Tehran vowed harsh revenge after the United States killed Iranian Major-General Qassem Soleimani, head of the elite Quds Force and architect of Iran’s spreading military influence in the Middle East, in an airstrike on Friday at Baghdad airport, Reuters reported.
Soleimani’s killing, authorized by President Donald Trump, marked a dramatic escalation in the regional “shadow war” between Iran and the United States and its allies, principally Israel and Saudi Arabia.
Top Iraqi militia commander Abu Mahdi al-Muhandis, an adviser to Soleimani, was also killed in the attack. Tehran has been locked in a long conflict with Washington that escalated sharply last week with an attack on the U.S. embassy in Iraq by pro-Iranian militiamen following a U.S. air raid on the Kataib Hezbollah militia, founded by Muhandis, Reuters adds.
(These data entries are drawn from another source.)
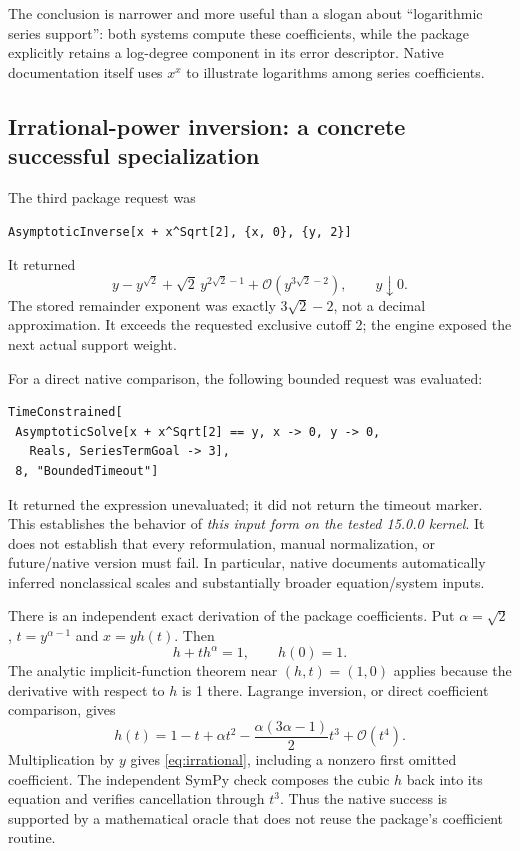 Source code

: \documentclass[11pt,a4paper]{article}
\newcommand{\code}[1]{\texttt{\detokenize{#1}}}
\newcommand{\OO}{\mathcal O}
\begin{document}
The conclusion is narrower and more useful than a slogan about ``logarithmic series support'': both systems compute these coefficients, while the package explicitly retains a log-degree component in its error descriptor. Native documentation itself uses $x^x$ to illustrate logarithms among series coefficients.\cite{wl-seriesdata}

\subsection{Irrational-power inversion: a concrete successful specialization}
The third package request was
\begin{lstlisting}
AsymptoticInverse[x + x^Sqrt[2], {x, 0}, {y, 2}]
\end{lstlisting}
It returned
\begin{equation}\label{eq:irrational}
 y-y^{\sqrt2}+\sqrt2\,y^{2\sqrt2-1}
 +\OO\!\left(y^{3\sqrt2-2}\right),\qquad y\downarrow0.
\end{equation}
The stored remainder exponent was exactly $3\sqrt2-2$, not a decimal approximation. It exceeds the requested exclusive cutoff 2; the engine exposed the next actual support weight.

For a direct native comparison, the following bounded request was evaluated:
\begin{lstlisting}
TimeConstrained[
 AsymptoticSolve[x + x^Sqrt[2] == y, x -> 0, y -> 0,
   Reals, SeriesTermGoal -> 3],
 8, "BoundedTimeout"]
\end{lstlisting}
It returned the \code{AsymptoticSolve} expression unevaluated; it did not return the timeout marker. This establishes the behavior of \emph{this input form on the tested 15.0.0 kernel}. It does not establish that every reformulation, manual normalization, or future/native version must fail. In particular, native \code{AsymptoticSolve} documents automatically inferred nonclassical scales and substantially broader equation/system inputs.\cite{wl-solve}

There is an independent exact derivation of the package coefficients. Put $\alpha=\sqrt2$, $t=y^{\alpha-1}$ and $x=yh(t)$. Then
\begin{equation}
 h+t h^\alpha=1,\qquad h(0)=1.
\end{equation}
The analytic implicit-function theorem near $(h,t)=(1,0)$ applies because the derivative with respect to $h$ is 1 there. Lagrange inversion, or direct coefficient comparison, gives
\begin{equation}
 h(t)=1-t+\alpha t^2-\frac{\alpha(3\alpha-1)}{2}t^3+\OO(t^4).
\end{equation}
Multiplication by $y$ gives \eqref{eq:irrational}, including a nonzero first omitted coefficient. The independent SymPy check composes the cubic $h$ back into its equation and verifies cancellation through $t^3$. Thus the native success is supported by a mathematical oracle that does not reuse the package's coefficient routine.
\end{document}
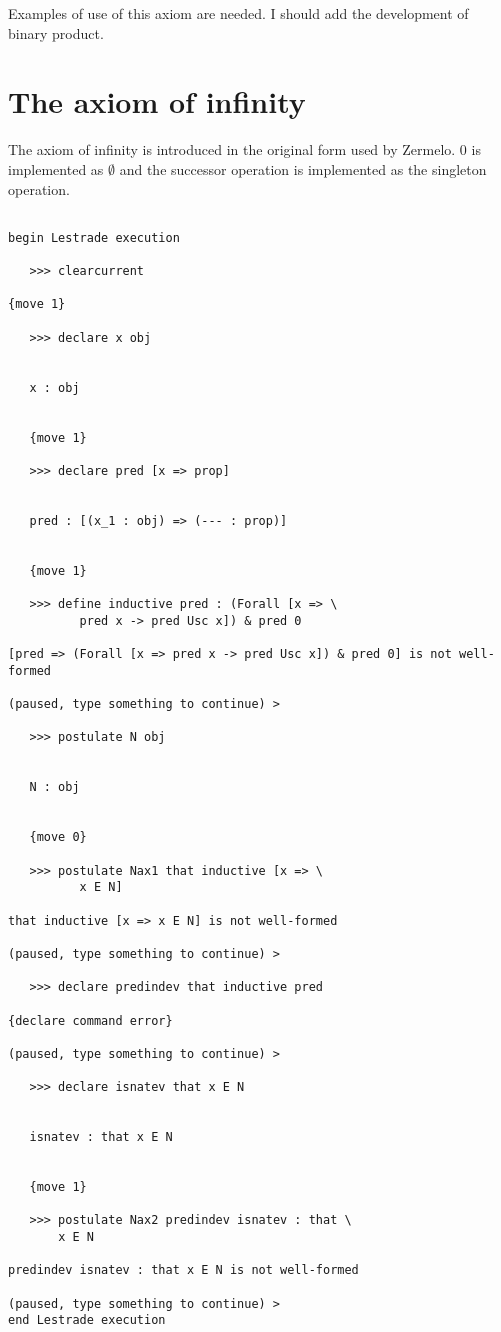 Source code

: \documentclass[12pt]{article}
\begin{document}
Examples of use of this axiom are needed.  I should add the development of binary product.


\section{The axiom of infinity}

The axiom of infinity is introduced in the original form used by Zermelo.  0 is implemented as $\emptyset$ and the successor operation is implemented as the singleton operation.

\begin{verbatim}

begin Lestrade execution

   >>> clearcurrent

{move 1}

   >>> declare x obj


   x : obj


   {move 1}

   >>> declare pred [x => prop]


   pred : [(x_1 : obj) => (--- : prop)]


   {move 1}

   >>> define inductive pred : (Forall [x => \
          pred x -> pred Usc x]) & pred 0

[pred => (Forall [x => pred x -> pred Usc x]) & pred 0] is not well-formed

(paused, type something to continue) >

   >>> postulate N obj


   N : obj


   {move 0}

   >>> postulate Nax1 that inductive [x => \
          x E N]

that inductive [x => x E N] is not well-formed

(paused, type something to continue) >

   >>> declare predindev that inductive pred

{declare command error}

(paused, type something to continue) >

   >>> declare isnatev that x E N


   isnatev : that x E N


   {move 1}

   >>> postulate Nax2 predindev isnatev : that \
       x E N

predindev isnatev : that x E N is not well-formed

(paused, type something to continue) >
end Lestrade execution
\end{verbatim}
\end{document}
“At the direction of the president, the U.S. military has taken decisive defensive action to protect U.S. personnel abroad by killing Qassem Soleimani,” the Pentagon said in a statement. “This strike was aimed at deterring future Iranian attack plans,” it added.
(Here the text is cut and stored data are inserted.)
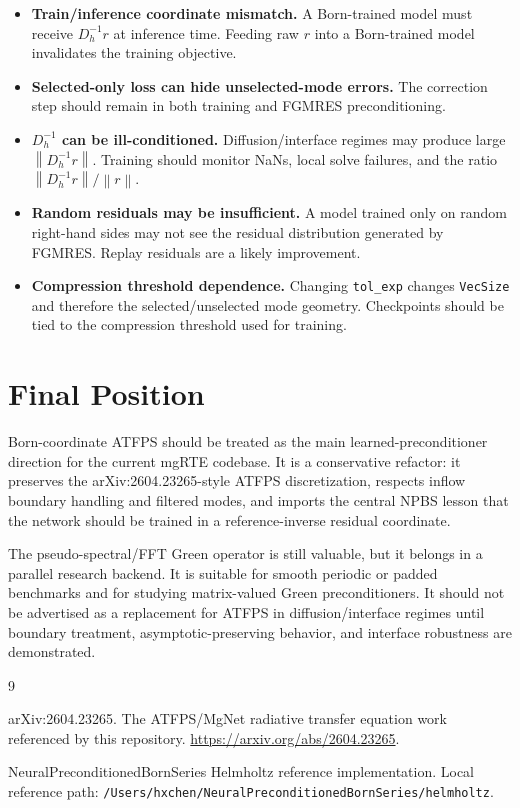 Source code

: \documentclass[11pt]{article}
\newcommand{\norm}[1]{\left\lVert #1 \right\rVert}
\begin{document}
\begin{itemize}[leftmargin=2em]
  \item \textbf{Train/inference coordinate mismatch.}
  A Born-trained model must receive \(D_h^{-1}r\) at inference time.  Feeding
  raw \(r\) into a Born-trained model invalidates the training objective.

  \item \textbf{Selected-only loss can hide unselected-mode errors.}
  The correction step should remain in both training and FGMRES
  preconditioning.

  \item \textbf{\(D_h^{-1}\) can be ill-conditioned.}
  Diffusion/interface regimes may produce large \(\norm{D_h^{-1}r}\).  Training
  should monitor NaNs, local solve failures, and the ratio
  \(\norm{D_h^{-1}r}/\norm{r}\).

  \item \textbf{Random residuals may be insufficient.}
  A model trained only on random right-hand sides may not see the residual
  distribution generated by FGMRES.  Replay residuals are a likely improvement.

  \item \textbf{Compression threshold dependence.}
  Changing \texttt{tol\_exp} changes \texttt{VecSize} and therefore the
  selected/unselected mode geometry.  Checkpoints should be tied to the
  compression threshold used for training.
\end{itemize}

\section{Final Position}

Born-coordinate ATFPS should be treated as the main learned-preconditioner
direction for the current mgRTE codebase.  It is a conservative refactor:
it preserves the arXiv:2604.23265-style ATFPS discretization, respects inflow
boundary handling and filtered modes, and imports the central NPBS lesson that
the network should be trained in a reference-inverse residual coordinate.

The pseudo-spectral/FFT Green operator is still valuable, but it belongs in a
parallel research backend.  It is suitable for smooth periodic or padded
benchmarks and for studying matrix-valued Green preconditioners.  It should not
be advertised as a replacement for ATFPS in diffusion/interface regimes until
boundary treatment, asymptotic-preserving behavior, and interface robustness
are demonstrated.

\begin{thebibliography}{9}

arXiv:2604.23265.
The ATFPS/MgNet radiative transfer equation work referenced by this repository.
\url{https://arxiv.org/abs/2604.23265}.

NeuralPreconditionedBornSeries Helmholtz reference implementation.
Local reference path:
\texttt{/Users/hxchen/NeuralPreconditionedBornSeries/helmholtz}.

\end{thebibliography}
\end{document}
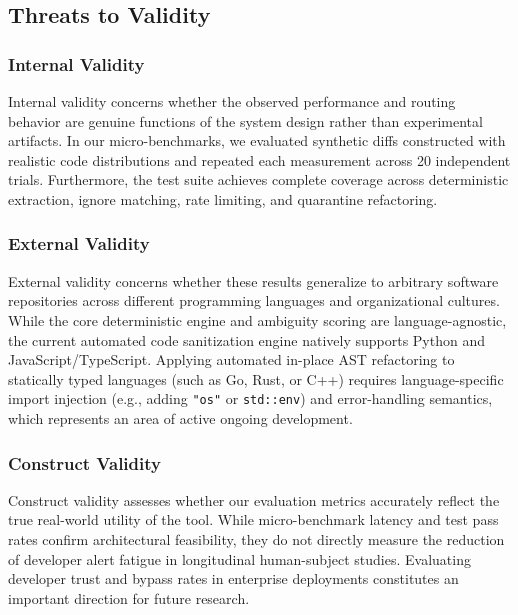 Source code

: \subsection{Threats to Validity}
\subsubsection{Internal Validity}
Internal validity concerns whether the observed performance and routing behavior are genuine functions of the system design rather than experimental artifacts. In our micro-benchmarks, we evaluated synthetic diffs constructed with realistic code distributions and repeated each measurement across 20 independent trials. Furthermore, the test suite achieves complete coverage across deterministic extraction, ignore matching, rate limiting, and quarantine refactoring.

\subsubsection{External Validity}
External validity concerns whether these results generalize to arbitrary software repositories across different programming languages and organizational cultures. While the core deterministic engine and ambiguity scoring are language-agnostic, the current automated code sanitization engine natively supports Python and JavaScript/TypeScript. Applying automated in-place AST refactoring to statically typed languages (such as Go, Rust, or C++) requires language-specific import injection (e.g., adding \texttt{"os"} or \texttt{std::env}) and error-handling semantics, which represents an area of active ongoing development.

\subsubsection{Construct Validity}
Construct validity assesses whether our evaluation metrics accurately reflect the true real-world utility of the tool. While micro-benchmark latency and test pass rates confirm architectural feasibility, they do not directly measure the reduction of developer alert fatigue in longitudinal human-subject studies. Evaluating developer trust and bypass rates in enterprise deployments constitutes an important direction for future research.
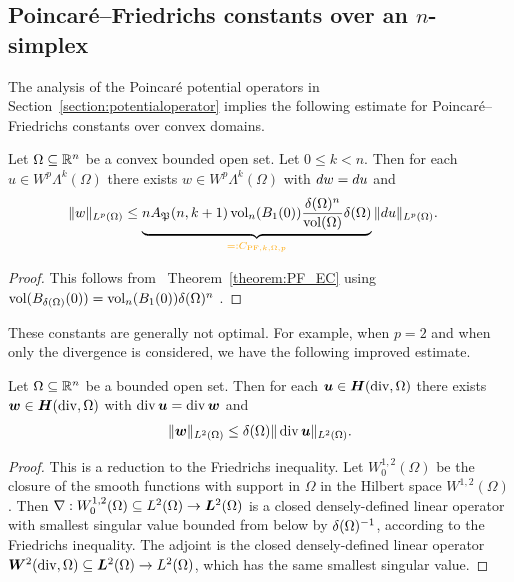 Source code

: \documentclass[10pt,letterpaper]{article}
\newcommand\cye[1]{%
  \protect\leavevmode
  \begingroup
    \color{red!35!yellow}%
    #1%
  \endgroup
}
\begin{document}
\subsection{\cye{Poincar\'e--Friedrichs constants over an $n$-simplex}}

The analysis of the Poincar\'e potential operators in Section~\ref{section:potentialoperator}
implies the following estimate for Poincar\'e--Friedrichs constants over convex domains. 


\begin{lemma}\label{lemma:PFexteriorsimplex}
    Let $\Omega \subseteq {\mathbb R}^{n}$ be a convex bounded open set. 
    Let $0 \leq k < n$. 
    Then for each $u \in W^{p}\Lambda^{k}(\Omega)$ 
    there exists $w \in W^{p}\Lambda^{k}(\Omega)$ 
    with $d w = d u$ and 
    \begin{align*}
        \| w \|_{L^{p}(\Omega)}
        &
        \leq 
        \underbrace{
        n A_{\Poinc}(n,k+1) 
        \vol_{n}(B_1(0)) 
        \frac{ \diam(\Omega)^{n} }{ \vol(\Omega) } 
        \diam(\Omega)
        }_{\cye{=:C_{{\rm{PF}},k,\Omega,p}}}
        \| \cartan u \|_{L^{p}(\Omega)}
        .
    \end{align*}
\end{lemma}
\begin{proof}
    This follows from~\cye{Theorem~\ref{theorem:PF_EC} using $\operatorname{vol}(B_{{\delta}(\Omega)}(0)) =         \operatorname{vol}_{n}(B_1(0)) {\delta}(\Omega)^{n}$}.
\end{proof}

These constants are generally not optimal. 
For example, when $p=2$ and \cye{when} only the divergence is considered, 
we have the following improved estimate. 

\begin{lemma}\label{lemma:PFfordivergence}
    Let $\Omega \subseteq {\mathbb R}^{n}$ be a bounded open set. 
    Then for each $\bm{u} \in \bm{H}(\operatorname{div},\Omega)$  there exists $\bm{w} \in \bm{H}(\operatorname{div},\Omega)$ with $\operatorname{div} \bm{u} = \operatorname{div} \bm{w}$ and 
    \begin{align*}
        \| \bm{w} \|_{L^{2}(\Omega)} 
        \leq 
        {\delta}(\Omega) \| \operatorname{div} \bm{u} \|_{L^{2}(\Omega)}
        .
    \end{align*}
\end{lemma}
\begin{proof}
    This is a reduction to \cye{the} Friedrichs inequality. 
    Let $W^{1,2}_{0}(\Omega)$ be the closure of the smooth functions with support in $\Omega$ in the Hilbert space $W^{1,2}(\Omega)$. 
    Then $\nabla : W^{1,2}_{0}(\Omega) \subseteq L^{2}(\Omega) \rightarrow \bm{L}^{2}(\Omega)$ is a closed densely-defined linear operator 
    with smallest singular value bounded from below by ${\delta}(\Omega)^{-1}$, according to \cye{the} Friedrichs inequality. 
    The adjoint is the closed densely-defined linear operator $\bm{W}^{2}(\operatorname{div},\Omega) \subseteq \bm{L}^{2}(\Omega) \rightarrow L^{2}(\Omega)$,
    which has the same smallest singular value. 
\end{proof}
\end{document}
U.S. officials, speaking on the condition of anonymity, said he was killed in a drone strike. Iran’s Revolutionary Guards said he was killed in an attack by American helicopters.
Iraqi paramilitary groups said three rockets landed near Baghdad airport’s cargo terminal, hitting two vehicles and killing five Iraqi paramilitary men and two “guests”.
Iran’s Supreme Leader Ayatollah Ali Khamenei said harsh revenge awaited the “criminals” who killed Soleimani. His death, though bitter, would double the motivation of the resistance against the United States and Israel, he said. In a statement carried by state television, he called for three days of national mourning, Reuters notes.
Soleimani, who led the Quds Force, the foreign arm of the Revolutionary Guards and had a key role in fighting in Syria and Iraq, had acquired celebrity status at home and abroad. Over two decades he had been at the forefront of projecting the Islamic Republic’s military influence across the Middle East.